Write out, word for word, every line in the data below from the one containing "Versioning: Secret Manager's" to the one containing "[Video of complete", both of them included.
++++++++++
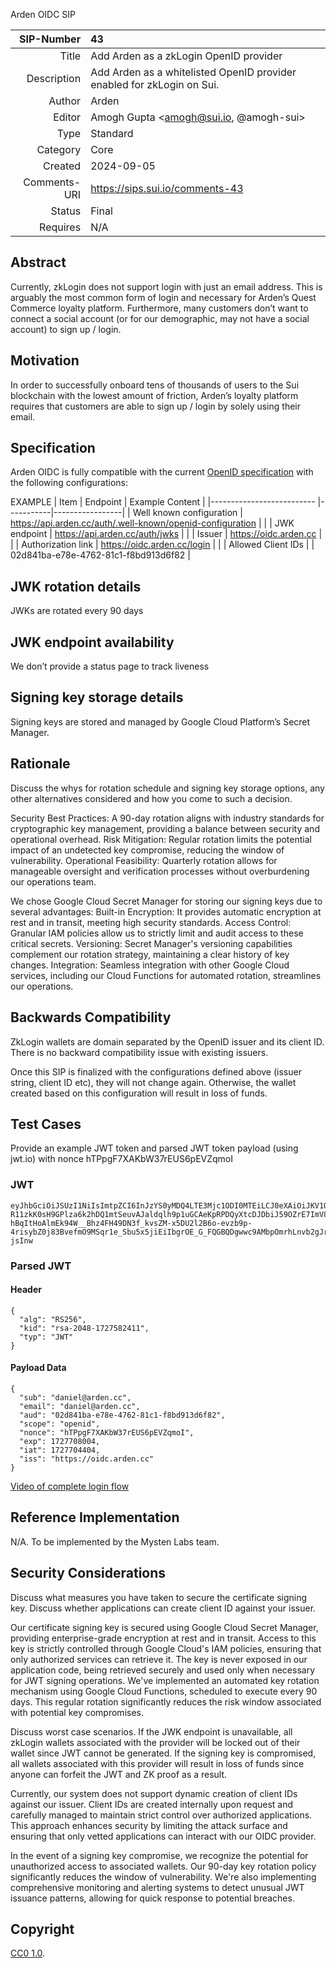 Arden OIDC SIP

|   SIP-Number | 43 |
| -----------: | :--------------------------------------------------- |
|        Title | Add Arden as a zkLogin OpenID provider |
|  Description | Add Arden as a whitelisted OpenID provider enabled for zkLogin on Sui. |
|       Author |  Arden  |
|       Editor |  Amogh Gupta \<amogh@sui.io, @amogh-sui\>  |
|         Type | Standard |
|     Category | Core |
|      Created | 2024-09-05 |
| Comments-URI | https://sips.sui.io/comments-43 |
|       Status | Final |
|     Requires | N/A |


## Abstract
Currently, zkLogin does not support login with just an email address. This is arguably the most common form of login and necessary for Arden’s Quest Commerce loyalty platform. Furthermore, many customers don’t want to connect a social account (or for our demographic, may not have a social account) to sign up / login.


## Motivation
In order to successfully onboard tens of thousands of users to the Sui blockchain with the lowest amount of friction, Arden’s loyalty platform requires that customers are able to sign up / login by solely using their email.


## Specification

Arden OIDC is fully compatible with the current [OpenID specification](https://openid.net/specs/openid-connect-core-1_0.html) with the following configurations:




EXAMPLE 
|             Item          | Endpoint  | Example Content | 
|-------------------------- |-----------|-----------------|
| Well known configuration  |    https://api.arden.cc/auth/.well-known/openid-configuration       |                 |
| JWK endpoint              |    https://api.arden.cc/auth/jwks       |                 |
| Issuer                    |    https://oidc.arden.cc    |                 |
| Authorization link          |   https://oidc.arden.cc/login        |                 |
| Allowed Client IDs |    |   02d841ba-e78e-4762-81c1-f8bd913d6f82   | 

## JWK rotation details

JWKs are rotated every 90 days 

## JWK endpoint availability

We don’t provide a status page to track liveness 

## Signing key storage details

Signing keys are stored and managed by Google Cloud Platform’s Secret Manager. 

## Rationale

Discuss the whys for rotation schedule and signing key storage options, any other alternatives considered and how you come to such a decision. 

Security Best Practices: A 90-day rotation aligns with industry standards for cryptographic key management, providing a balance between security and operational overhead.
Risk Mitigation: Regular rotation limits the potential impact of an undetected key compromise, reducing the window of vulnerability.
Operational Feasibility: Quarterly rotation allows for manageable oversight and verification processes without overburdening our operations team.

We chose Google Cloud Secret Manager for storing our signing keys due to several advantages:
Built-in Encryption: It provides automatic encryption at rest and in transit, meeting high security standards.
Access Control: Granular IAM policies allow us to strictly limit and audit access to these critical secrets.
Versioning: Secret Manager's versioning capabilities complement our rotation strategy, maintaining a clear history of key changes.
Integration: Seamless integration with other Google Cloud services, including our Cloud Functions for automated rotation, streamlines our operations.


## Backwards Compatibility

ZkLogin wallets are domain separated by the OpenID issuer and its client ID. There is no backward compatibility issue with existing issuers. 

Once this SIP is finalized with the configurations defined above (issuer string, client ID etc), they will not change again. Otherwise, the wallet created based on this configuration will result in loss of funds. 









## Test Cases

Provide an example JWT token and parsed JWT token payload (using jwt.io) with nonce hTPpgF7XAKbW37rEUS6pEVZqmoI

### JWT
    eyJhbGciOiJSUzI1NiIsImtpZCI6InJzYS0yMDQ4LTE3Mjc1ODI0MTEiLCJ0eXAiOiJKV1QifQ.eyJzdWIiOiJkYW5pZWxAYXJkZW4uY2MiLCJlbWFpbCI6ImRhbmllbEBhcmRlbi5jYyIsImF1ZCI6IjAyZDg0MWJhLWU3OGUtNDc2Mi04MWMxLWY4YmQ5MTNkNmY4MiIsInNjb3BlIjoib3BlbmlkIiwibm9uY2UiOiJoVFBwZ0Y3WEFLYlczN3JFVVM2cEVWWnFtb0kiLCJleHAiOjE3Mjc3MDgwMDQsImlhdCI6MTcyNzcwNDQwNCwiaXNzIjoiaHR0cHM6Ly9vaWRjLmFyZGVuLmNjIn0.J9cppcjvf60iCQBHM3nq-R11zkK0sH9GPlza6k2hDQ1mtSeuvAJaldqlh9p1uGCAeKpRPDQyXtcDJDbiJ59OZrE7ImV8fmV4cYEDNt5ek1VM4mN0FGpAqV_dfvzSWeE76uxIJAGEznWnXhIrrvZgK4zQQilzVJQubtaj4cGAy9lRFK_r10AvSwRwj-hBqItHoAlmEk94W__Bhz4FH49DN3f_kvsZM-x5DU2l2B6o-evzb9p-4risybZ0j83BvefmO9MSqr1e_Sbu5x5jiEiIbgrOE_G_FQGBQDgwwc9AMbpOmrhLnvb2gJrchTc2AMD7VyjGABO0BKDJQX3P-jsInw

### Parsed JWT

#### Header

    {
      "alg": "RS256",
      "kid": "rsa-2048-1727582411",
      "typ": "JWT"
    }

#### Payload Data

    {
      "sub": "daniel@arden.cc",
      "email": "daniel@arden.cc",
      "aud": "02d841ba-e78e-4762-81c1-f8bd913d6f82",
      "scope": "openid",
      "nonce": "hTPpgF7XAKbW37rEUS6pEVZqmoI",
      "exp": 1727708004,
      "iat": 1727704404,
      "iss": "https://oidc.arden.cc"
    }


[Video of complete login flow](https://youtu.be/QMF7C_2by3U)



## Reference Implementation

N/A. To be implemented by the Mysten Labs team. 

## Security Considerations

Discuss what measures you have taken to secure the certificate signing key. Discuss whether applications can create client ID against your issuer. 

Our certificate signing key is secured using Google Cloud Secret Manager, providing enterprise-grade encryption at rest and in transit. Access to this key is strictly controlled through Google Cloud's IAM policies, ensuring that only authorized services can retrieve it. The key is never exposed in our application code, being retrieved securely and used only when necessary for JWT signing operations.
We've implemented an automated key rotation mechanism using Google Cloud Functions, scheduled to execute every 90 days. This regular rotation significantly reduces the risk window associated with potential key compromises.

Discuss worst case scenarios. If the JWK endpoint is unavailable, all zkLogin wallets associated with the provider will be locked out of their wallet since JWT cannot be generated. If the signing key is compromised, all wallets associated with this provider will result in loss of funds since anyone can forfeit the JWT and ZK proof as a result. 

Currently, our system does not support dynamic creation of client IDs against our issuer. Client IDs are created internally upon request and carefully managed to maintain strict control over authorized applications. This approach enhances security by limiting the attack surface and ensuring that only vetted applications can interact with our OIDC provider.

In the event of a signing key compromise, we recognize the potential for unauthorized access to associated wallets. Our 90-day key rotation policy significantly reduces the window of vulnerability. We're also implementing comprehensive monitoring and alerting systems to detect unusual JWT issuance patterns, allowing for quick response to potential breaches.

## Copyright

[CC0 1.0](../LICENSE.md).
++++++++++
WRITTEN RESPONSE –
Versioning: Secret Manager's versioning capabilities complement our rotation strategy, maintaining a clear history of key changes.
Integration: Seamless integration with other Google Cloud services, including our Cloud Functions for automated rotation, streamlines our operations.


## Backwards Compatibility

ZkLogin wallets are domain separated by the OpenID issuer and its client ID. There is no backward compatibility issue with existing issuers. 

Once this SIP is finalized with the configurations defined above (issuer string, client ID etc), they will not change again. Otherwise, the wallet created based on this configuration will result in loss of funds. 









## Test Cases

Provide an example JWT token and parsed JWT token payload (using jwt.io) with nonce hTPpgF7XAKbW37rEUS6pEVZqmoI

### JWT
    eyJhbGciOiJSUzI1NiIsImtpZCI6InJzYS0yMDQ4LTE3Mjc1ODI0MTEiLCJ0eXAiOiJKV1QifQ.eyJzdWIiOiJkYW5pZWxAYXJkZW4uY2MiLCJlbWFpbCI6ImRhbmllbEBhcmRlbi5jYyIsImF1ZCI6IjAyZDg0MWJhLWU3OGUtNDc2Mi04MWMxLWY4YmQ5MTNkNmY4MiIsInNjb3BlIjoib3BlbmlkIiwibm9uY2UiOiJoVFBwZ0Y3WEFLYlczN3JFVVM2cEVWWnFtb0kiLCJleHAiOjE3Mjc3MDgwMDQsImlhdCI6MTcyNzcwNDQwNCwiaXNzIjoiaHR0cHM6Ly9vaWRjLmFyZGVuLmNjIn0.J9cppcjvf60iCQBHM3nq-R11zkK0sH9GPlza6k2hDQ1mtSeuvAJaldqlh9p1uGCAeKpRPDQyXtcDJDbiJ59OZrE7ImV8fmV4cYEDNt5ek1VM4mN0FGpAqV_dfvzSWeE76uxIJAGEznWnXhIrrvZgK4zQQilzVJQubtaj4cGAy9lRFK_r10AvSwRwj-hBqItHoAlmEk94W__Bhz4FH49DN3f_kvsZM-x5DU2l2B6o-evzb9p-4risybZ0j83BvefmO9MSqr1e_Sbu5x5jiEiIbgrOE_G_FQGBQDgwwc9AMbpOmrhLnvb2gJrchTc2AMD7VyjGABO0BKDJQX3P-jsInw

### Parsed JWT

#### Header

    {
      "alg": "RS256",
      "kid": "rsa-2048-1727582411",
      "typ": "JWT"
    }

#### Payload Data

    {
      "sub": "daniel@arden.cc",
      "email": "daniel@arden.cc",
      "aud": "02d841ba-e78e-4762-81c1-f8bd913d6f82",
      "scope": "openid",
      "nonce": "hTPpgF7XAKbW37rEUS6pEVZqmoI",
      "exp": 1727708004,
      "iat": 1727704404,
      "iss": "https://oidc.arden.cc"
    }


[Video of complete login flow](https://youtu.be/QMF7C_2by3U)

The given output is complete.